A snow-covered bunch of multi-unit housing in a valley below mountains
A neighborhood in South Park, which includes 36 single-family homes in the Mountain Meadows development, was an early affordable housing project in Teton County. (Angus M. Thuermer Jr./WyoFile)

The story of Wyoming’s housing woes cannot be boiled down to one statistic, map or issue. If it could, the Wyoming Community Development Authority’s recent housing needs assessment wouldn’t need to be 300 pages long.

That said, one thing is clear: There’s a need for more and better affordable housing, said Scott Hoversland, executive director of the development authority.

“There’s a current need for almost 50,000 homes or some types of modifications,” he emphasized. 

That’s because more than 50,000 Wyoming households at or below 100% area median income are overcrowded, lack adequate facilities or plumbing or cost more than local workers can comfortably afford, Hoversland said.
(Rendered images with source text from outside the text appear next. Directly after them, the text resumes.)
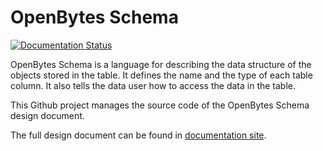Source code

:# OpenBytes Schema

[![Documentation Status](https://readthedocs.org/projects/openbytes-schema/badge/?version=latest)](https://openbytes-schema.readthedocs.io/en/latest/?badge=latest)

OpenBytes Schema is a language for describing the data structure of the objects stored in the table.
It defines the name and the type of each table column. It also tells the data user how to access the
data in the table.

This Github project manages the source code of the OpenBytes Schema design document.

The full design document can be found in [documentation site](http://openbytes-schema.readthedocs.io/en/latest).
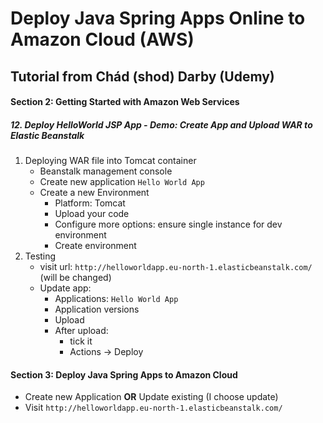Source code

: # Deploy Java Spring Apps Online to Amazon Cloud (AWS)

## Tutorial from Chád (shod) Darby (Udemy)

####  Section 2: Getting Started with Amazon Web Services

#####  12. Deploy HelloWorld JSP App - Demo: Create App and Upload WAR to Elastic Beanstalk

1.  Deploying WAR file into Tomcat container
    -  Beanstalk management console
    -  Create new application `Hello World App`
    -  Create a new Environment
        -  Platform: Tomcat
        -  Upload your code
        -  Configure more options: ensure single instance for dev environment
        -  Create environment
2.  Testing
    -  visit url: `http://helloworldapp.eu-north-1.elasticbeanstalk.com/` (will be changed)
    -  Update app:
        -  Applications: `Hello World App`
        -  Application versions
        -  Upload
        -  After upload:
            -  tick it
            -  Actions -> Deploy 

####  Section 3: Deploy Java Spring Apps to Amazon Cloud

-  Create new Application **OR** Update existing (I choose update)
-  Visit `http://helloworldapp.eu-north-1.elasticbeanstalk.com/`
Additionally, Wyoming will need a larger, more diverse housing stock for the state’s changing employment landscape and to encourage future growth, the assessment found.

That translates to a need for between 20,700 and 38,600 new units in Wyoming between 2021 and 2030 for a range of income levels, report authors said. 
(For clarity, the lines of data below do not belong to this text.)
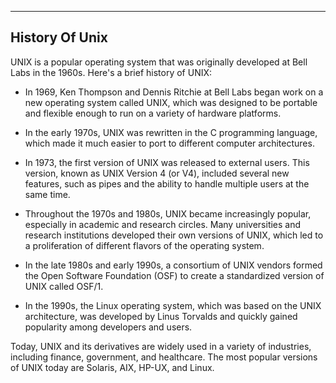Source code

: 
---

## History Of Unix

UNIX is a popular operating system that was originally developed at Bell Labs in the 1960s. Here's a brief history of UNIX:

- In 1969, Ken Thompson and Dennis Ritchie at Bell Labs began work on a new operating system called UNIX, which was designed to be portable and flexible enough to run on a variety of hardware platforms.

- In the early 1970s, UNIX was rewritten in the C programming language, which made it much easier to port to different computer architectures.

- In 1973, the first version of UNIX was released to external users. This version, known as UNIX Version 4 (or V4), included several new features, such as pipes and the ability to handle multiple users at the same time.

- Throughout the 1970s and 1980s, UNIX became increasingly popular, especially in academic and research circles. Many universities and research institutions developed their own versions of UNIX, which led to a proliferation of different flavors of the operating system.
  
- In the late 1980s and early 1990s, a consortium of UNIX vendors formed the Open Software Foundation (OSF) to create a standardized version of UNIX called OSF/1.
  
- In the 1990s, the Linux operating system, which was based on the UNIX architecture, was developed by Linus Torvalds and quickly gained popularity among developers and users.

Today, UNIX and its derivatives are widely used in a variety of industries, including finance, government, and healthcare. The most popular versions of UNIX today are Solaris, AIX, HP-UX, and Linux.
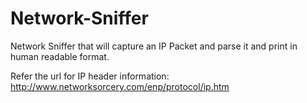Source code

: # Network-Sniffer
Network Sniffer that will capture an IP Packet and parse it and print in human readable format.

Refer the url for IP header information:
http://www.networksorcery.com/enp/protocol/ip.htm
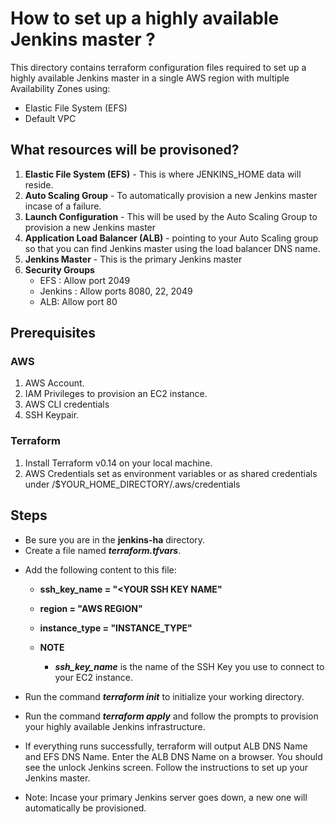 # How to set up a highly available Jenkins master ?
This directory contains terraform configuration files required
to set up a highly available Jenkins master in a single AWS region 
with multiple Availability Zones using: 
- Elastic File System (EFS)
- Default VPC

## What resources will be provisoned?
1. **Elastic File System (EFS)** - This is where JENKINS_HOME data will reside. 
2. **Auto Scaling Group** - To automatically provision a new Jenkins master incase of a failure.
3. **Launch Configuration** - This will be used by the Auto Scaling Group to provision a new Jenkins master
4. **Application Load Balancer (ALB)** - pointing to your Auto Scaling group so that you can find Jenkins master 
   using the load balancer DNS name.
5. **Jenkins Master** - This is the primary Jenkins master
4. **Security Groups** 
   - EFS : Allow port 2049
   - Jenkins : Allow ports 8080, 22, 2049
   - ALB: Allow port 80

## Prerequisites

### AWS
1. AWS Account. 
2. IAM Privileges to provision an EC2 instance.
3. AWS CLI credentials
4. SSH Keypair.

### Terraform
1. Install Terraform v0.14 on your local machine.
2. AWS Credentials set as environment variables or as shared credentials under /$YOUR_HOME_DIRECTORY/.aws/credentials


## Steps
* Be sure you are in the **jenkins-ha** directory.
* Create a file named ***terraform.tfvars***.
- Add the following content to this file:
    - **ssh_key_name = "<YOUR SSH KEY NAME"**
    - **region = "AWS REGION"**
    - **instance_type = "INSTANCE_TYPE"**

    - **NOTE**
        - ***ssh_key_name*** is the name of the SSH Key you use to connect to your EC2 instance.

* Run the command ***terraform init*** to initialize your working directory.

* Run the command ***terraform apply*** and follow the prompts to provision your highly available Jenkins infrastructure.

* If everything runs successfully, terraform will output ALB DNS Name and EFS DNS Name. 
  Enter the ALB DNS Name on a browser. You should see the unlock Jenkins screen. Follow the instructions to set up your 
  Jenkins master.

* Note: Incase your primary Jenkins server goes down, a new one will automatically be provisioned.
At the same time, counties differ significantly in the challenges they face and the solutions they’ll need to bolster housing at the local level. 

Break it down

The report shows that certain housing struggles are nearly ubiquitous, while others vary greatly across Wyoming. It found certain industries do pay enough for their workers to afford housing, but in some cases, those industries are shrinking in Wyoming. Meanwhile, other industries don’t pay enough for workers to afford a home without requiring them to overextend themselves financially. 

For example, only in Carbon County can people in the leisure and hospitality industry earn an average annual wage and still afford median rent prices without being “cost burdened” — a term for when workers spend more than 30% of their income on housing. 

Every other county’s rental prices have outgrown these employees’ ability to comfortably afford housing, even though the industry makes up around 14% of employment in the state. 

A table showing that people in the leisure and hospitality industry can't afford median rent, while many other industries can't afford median home prices with 1.5 earners per household
(2024 Statewide Housing Needs Assessment, WCDA)

Considering the median sale prices for houses — with a mortgage, interest and other home costs — very few industries pay enough to allow single people to buy a house without being cost burdened in Wyoming.

Meanwhile, the mining and natural resources industry — which does have a median income high enough for employees to buy houses in most of the state — saw a 31% decline in employment between 2010 and 2022. 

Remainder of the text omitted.